Records drawn from a dataset
○ ○ ○ ○ ○
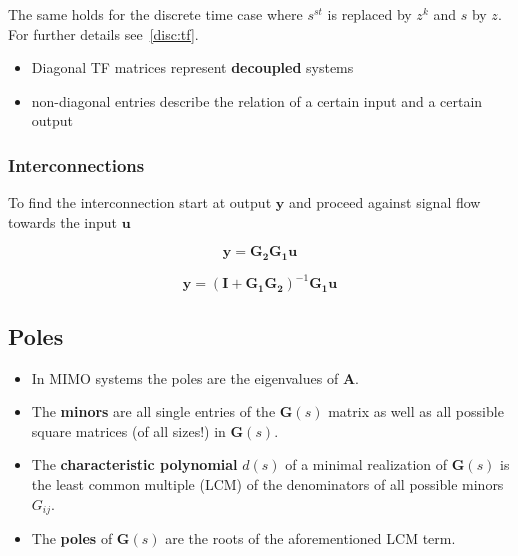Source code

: 
The same holds for the discrete time case where $s^{st}$ is replaced by $z^k$ and $s$ by $z$. For further details see~\ref{disc:tf}.

\newpar{}
\begin{itemize}
    \item Diagonal TF matrices represent \textbf{decoupled} systems
    \item non-diagonal entries describe the relation of a certain input and a certain output
\end{itemize}

\subsubsection{Interconnections}

To find the interconnection start at output $\mathbf{y}$ and proceed against signal flow towards the input $\mathbf{u}$

\newpar{}
\newpar{}
\begin{center}
    
\end{center}

\begin{equation*}
    \mathbf{y}=\mathbf{G_2G_1u}
\end{equation*}

\newpar{}
\newpar{}
\begin{center}
    
\end{center}

\begin{equation*}
    \mathbf{y}={(\mathbf{I}+\mathbf{G_1G_2})}^{-1}\mathbf{G_1u}
\end{equation*}


\subsection{Poles}

\begin{itemize}
    \item In MIMO systems the poles are the eigenvalues of $\mathbf{A}$.
    \item The \textbf{minors} are all single entries of the $\mathbf{G}(s)$ matrix as well as all possible square matrices (of all sizes!) in $\mathbf{G}(s)$. %
    \item The \textbf{characteristic polynomial} $d(s)$ of a minimal realization of $\mathbf{G}(s)$ is the least common multiple (LCM) of the denominators of all possible minors $G_{ij}$.
    \item The \textbf{poles} of $\mathbf{G}(s)$ are the roots of the aforementioned LCM term.
\end{itemize}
○ ○ ○ ○ ○
What to work on. Repeat all entries exactly, pictures excluded.

Final answer.
Source code

: 
The same holds for the discrete time case where $s^{st}$ is replaced by $z^k$ and $s$ by $z$. For further details see~\ref{disc:tf}.

\newpar{}
\begin{itemize}
    \item Diagonal TF matrices represent \textbf{decoupled} systems
    \item non-diagonal entries describe the relation of a certain input and a certain output
\end{itemize}

\subsubsection{Interconnections}

To find the interconnection start at output $\mathbf{y}$ and proceed against signal flow towards the input $\mathbf{u}$

\newpar{}
\newpar{}
\begin{center}
    
\end{center}

\begin{equation*}
    \mathbf{y}=\mathbf{G_2G_1u}
\end{equation*}

\newpar{}
\newpar{}
\begin{center}
    
\end{center}

\begin{equation*}
    \mathbf{y}={(\mathbf{I}+\mathbf{G_1G_2})}^{-1}\mathbf{G_1u}
\end{equation*}


\subsection{Poles}

\begin{itemize}
    \item In MIMO systems the poles are the eigenvalues of $\mathbf{A}$.
    \item The \textbf{minors} are all single entries of the $\mathbf{G}(s)$ matrix as well as all possible square matrices (of all sizes!) in $\mathbf{G}(s)$. %
    \item The \textbf{characteristic polynomial} $d(s)$ of a minimal realization of $\mathbf{G}(s)$ is the least common multiple (LCM) of the denominators of all possible minors $G_{ij}$.
    \item The \textbf{poles} of $\mathbf{G}(s)$ are the roots of the aforementioned LCM term.
\end{itemize}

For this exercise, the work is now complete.